---------- Exercise data
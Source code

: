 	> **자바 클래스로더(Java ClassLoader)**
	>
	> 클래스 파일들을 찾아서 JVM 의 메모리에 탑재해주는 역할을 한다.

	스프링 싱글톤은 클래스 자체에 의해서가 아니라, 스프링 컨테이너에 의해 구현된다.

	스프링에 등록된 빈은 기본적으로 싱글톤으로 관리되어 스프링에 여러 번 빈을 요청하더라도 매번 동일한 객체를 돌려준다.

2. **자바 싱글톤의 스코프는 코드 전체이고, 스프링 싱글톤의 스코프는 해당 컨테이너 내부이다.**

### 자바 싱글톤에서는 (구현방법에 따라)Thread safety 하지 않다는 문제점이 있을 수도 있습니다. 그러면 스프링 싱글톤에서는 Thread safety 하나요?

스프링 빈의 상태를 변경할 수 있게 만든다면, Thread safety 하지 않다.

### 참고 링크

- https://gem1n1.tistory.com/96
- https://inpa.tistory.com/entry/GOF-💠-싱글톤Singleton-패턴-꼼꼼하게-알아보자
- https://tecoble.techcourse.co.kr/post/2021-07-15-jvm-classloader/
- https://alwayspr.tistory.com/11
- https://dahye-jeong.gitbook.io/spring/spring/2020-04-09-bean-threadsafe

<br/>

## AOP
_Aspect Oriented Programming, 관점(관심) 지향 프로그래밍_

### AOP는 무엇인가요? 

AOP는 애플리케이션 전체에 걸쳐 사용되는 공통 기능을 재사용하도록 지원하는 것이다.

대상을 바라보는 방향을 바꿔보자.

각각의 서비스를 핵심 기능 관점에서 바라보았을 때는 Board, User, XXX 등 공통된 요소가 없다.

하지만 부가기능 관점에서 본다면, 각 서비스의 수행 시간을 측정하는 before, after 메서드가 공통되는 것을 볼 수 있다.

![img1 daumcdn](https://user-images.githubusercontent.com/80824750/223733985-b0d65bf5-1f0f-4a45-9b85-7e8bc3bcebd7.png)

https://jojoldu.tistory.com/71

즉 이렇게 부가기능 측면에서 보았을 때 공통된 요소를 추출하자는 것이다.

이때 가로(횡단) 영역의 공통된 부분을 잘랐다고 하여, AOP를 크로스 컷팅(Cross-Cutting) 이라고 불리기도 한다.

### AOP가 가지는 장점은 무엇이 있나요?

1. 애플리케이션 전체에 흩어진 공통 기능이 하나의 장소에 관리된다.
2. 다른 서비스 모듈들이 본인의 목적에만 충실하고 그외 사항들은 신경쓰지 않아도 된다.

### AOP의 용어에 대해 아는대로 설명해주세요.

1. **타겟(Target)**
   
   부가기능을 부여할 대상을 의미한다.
--------------------
Goal of the exercise:
Take the entries above and repeat them verbatim.

Task solution:
Source code

: 	> **자바 클래스로더(Java ClassLoader)**
	>
	> 클래스 파일들을 찾아서 JVM 의 메모리에 탑재해주는 역할을 한다.

	스프링 싱글톤은 클래스 자체에 의해서가 아니라, 스프링 컨테이너에 의해 구현된다.

	스프링에 등록된 빈은 기본적으로 싱글톤으로 관리되어 스프링에 여러 번 빈을 요청하더라도 매번 동일한 객체를 돌려준다.

2. **자바 싱글톤의 스코프는 코드 전체이고, 스프링 싱글톤의 스코프는 해당 컨테이너 내부이다.**

### 자바 싱글톤에서는 (구현방법에 따라)Thread safety 하지 않다는 문제점이 있을 수도 있습니다. 그러면 스프링 싱글톤에서는 Thread safety 하나요?

스프링 빈의 상태를 변경할 수 있게 만든다면, Thread safety 하지 않다.

### 참고 링크

- https://gem1n1.tistory.com/96
- https://inpa.tistory.com/entry/GOF-💠-싱글톤Singleton-패턴-꼼꼼하게-알아보자
- https://tecoble.techcourse.co.kr/post/2021-07-15-jvm-classloader/
- https://alwayspr.tistory.com/11
- https://dahye-jeong.gitbook.io/spring/spring/2020-04-09-bean-threadsafe

<br/>

## AOP
_Aspect Oriented Programming, 관점(관심) 지향 프로그래밍_

### AOP는 무엇인가요? 

AOP는 애플리케이션 전체에 걸쳐 사용되는 공통 기능을 재사용하도록 지원하는 것이다.

대상을 바라보는 방향을 바꿔보자.

각각의 서비스를 핵심 기능 관점에서 바라보았을 때는 Board, User, XXX 등 공통된 요소가 없다.

하지만 부가기능 관점에서 본다면, 각 서비스의 수행 시간을 측정하는 before, after 메서드가 공통되는 것을 볼 수 있다.

![img1 daumcdn](https://user-images.githubusercontent.com/80824750/223733985-b0d65bf5-1f0f-4a45-9b85-7e8bc3bcebd7.png)

https://jojoldu.tistory.com/71

즉 이렇게 부가기능 측면에서 보았을 때 공통된 요소를 추출하자는 것이다.

이때 가로(횡단) 영역의 공통된 부분을 잘랐다고 하여, AOP를 크로스 컷팅(Cross-Cutting) 이라고 불리기도 한다.

### AOP가 가지는 장점은 무엇이 있나요?

1. 애플리케이션 전체에 흩어진 공통 기능이 하나의 장소에 관리된다.
2. 다른 서비스 모듈들이 본인의 목적에만 충실하고 그외 사항들은 신경쓰지 않아도 된다.

### AOP의 용어에 대해 아는대로 설명해주세요.

1. **타겟(Target)**
   
   부가기능을 부여할 대상을 의미한다.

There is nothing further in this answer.